◆ Supplied material ◆
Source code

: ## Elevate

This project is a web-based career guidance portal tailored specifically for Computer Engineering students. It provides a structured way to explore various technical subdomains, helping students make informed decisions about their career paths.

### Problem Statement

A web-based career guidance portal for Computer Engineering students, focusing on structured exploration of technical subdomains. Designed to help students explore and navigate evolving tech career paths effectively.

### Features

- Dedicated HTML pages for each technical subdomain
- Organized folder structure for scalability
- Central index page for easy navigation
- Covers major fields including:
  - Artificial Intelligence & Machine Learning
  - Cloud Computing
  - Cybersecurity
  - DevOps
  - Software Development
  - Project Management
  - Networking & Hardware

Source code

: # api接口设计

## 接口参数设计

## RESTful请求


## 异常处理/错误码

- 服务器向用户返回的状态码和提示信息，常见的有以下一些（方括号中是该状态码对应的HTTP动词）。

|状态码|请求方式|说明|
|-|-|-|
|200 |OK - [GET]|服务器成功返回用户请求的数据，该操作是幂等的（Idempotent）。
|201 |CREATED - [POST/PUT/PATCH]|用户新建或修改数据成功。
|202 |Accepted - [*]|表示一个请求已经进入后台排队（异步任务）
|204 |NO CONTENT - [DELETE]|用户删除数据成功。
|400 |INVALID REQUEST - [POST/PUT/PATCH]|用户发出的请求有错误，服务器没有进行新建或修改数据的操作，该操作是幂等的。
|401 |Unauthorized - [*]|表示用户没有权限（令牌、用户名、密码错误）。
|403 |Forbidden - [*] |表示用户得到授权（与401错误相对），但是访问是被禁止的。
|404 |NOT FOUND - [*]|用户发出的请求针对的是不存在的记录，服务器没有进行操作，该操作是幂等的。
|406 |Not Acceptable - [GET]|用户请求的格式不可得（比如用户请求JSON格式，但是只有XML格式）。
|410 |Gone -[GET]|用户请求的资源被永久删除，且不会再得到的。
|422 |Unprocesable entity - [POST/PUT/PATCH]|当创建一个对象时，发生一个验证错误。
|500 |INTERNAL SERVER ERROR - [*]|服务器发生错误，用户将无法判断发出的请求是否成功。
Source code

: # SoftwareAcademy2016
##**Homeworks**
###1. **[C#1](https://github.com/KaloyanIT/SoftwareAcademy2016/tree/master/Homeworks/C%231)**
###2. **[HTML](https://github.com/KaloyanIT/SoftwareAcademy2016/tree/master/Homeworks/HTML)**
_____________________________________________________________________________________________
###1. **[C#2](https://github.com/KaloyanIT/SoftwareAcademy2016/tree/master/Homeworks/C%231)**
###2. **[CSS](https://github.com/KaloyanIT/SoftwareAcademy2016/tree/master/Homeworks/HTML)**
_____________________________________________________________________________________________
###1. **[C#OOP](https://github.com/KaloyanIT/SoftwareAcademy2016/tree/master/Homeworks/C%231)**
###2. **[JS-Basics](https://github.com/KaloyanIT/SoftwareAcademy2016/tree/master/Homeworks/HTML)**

◆ Aim of the task ◆
Every line of the data above is to be copied out exactly.

◆ Reply to the task ◆
Source code

: ## Elevate

This project is a web-based career guidance portal tailored specifically for Computer Engineering students. It provides a structured way to explore various technical subdomains, helping students make informed decisions about their career paths.

### Problem Statement

A web-based career guidance portal for Computer Engineering students, focusing on structured exploration of technical subdomains. Designed to help students explore and navigate evolving tech career paths effectively.

### Features

- Dedicated HTML pages for each technical subdomain
- Organized folder structure for scalability
- Central index page for easy navigation
- Covers major fields including:
  - Artificial Intelligence & Machine Learning
  - Cloud Computing
  - Cybersecurity
  - DevOps
  - Software Development
  - Project Management
  - Networking & Hardware

Source code

: # api接口设计

## 接口参数设计

## RESTful请求


## 异常处理/错误码

- 服务器向用户返回的状态码和提示信息，常见的有以下一些（方括号中是该状态码对应的HTTP动词）。

|状态码|请求方式|说明|
|-|-|-|
|200 |OK - [GET]|服务器成功返回用户请求的数据，该操作是幂等的（Idempotent）。
|201 |CREATED - [POST/PUT/PATCH]|用户新建或修改数据成功。
|202 |Accepted - [*]|表示一个请求已经进入后台排队（异步任务）
|204 |NO CONTENT - [DELETE]|用户删除数据成功。
|400 |INVALID REQUEST - [POST/PUT/PATCH]|用户发出的请求有错误，服务器没有进行新建或修改数据的操作，该操作是幂等的。
|401 |Unauthorized - [*]|表示用户没有权限（令牌、用户名、密码错误）。
|403 |Forbidden - [*] |表示用户得到授权（与401错误相对），但是访问是被禁止的。
|404 |NOT FOUND - [*]|用户发出的请求针对的是不存在的记录，服务器没有进行操作，该操作是幂等的。
|406 |Not Acceptable - [GET]|用户请求的格式不可得（比如用户请求JSON格式，但是只有XML格式）。
|410 |Gone -[GET]|用户请求的资源被永久删除，且不会再得到的。
|422 |Unprocesable entity - [POST/PUT/PATCH]|当创建一个对象时，发生一个验证错误。
|500 |INTERNAL SERVER ERROR - [*]|服务器发生错误，用户将无法判断发出的请求是否成功。
Source code

: # SoftwareAcademy2016
##**Homeworks**
###1. **[C#1](https://github.com/KaloyanIT/SoftwareAcademy2016/tree/master/Homeworks/C%231)**
###2. **[HTML](https://github.com/KaloyanIT/SoftwareAcademy2016/tree/master/Homeworks/HTML)**
_____________________________________________________________________________________________
###1. **[C#2](https://github.com/KaloyanIT/SoftwareAcademy2016/tree/master/Homeworks/C%231)**
###2. **[CSS](https://github.com/KaloyanIT/SoftwareAcademy2016/tree/master/Homeworks/HTML)**
_____________________________________________________________________________________________
###1. **[C#OOP](https://github.com/KaloyanIT/SoftwareAcademy2016/tree/master/Homeworks/C%231)**
###2. **[JS-Basics](https://github.com/KaloyanIT/SoftwareAcademy2016/tree/master/Homeworks/HTML)**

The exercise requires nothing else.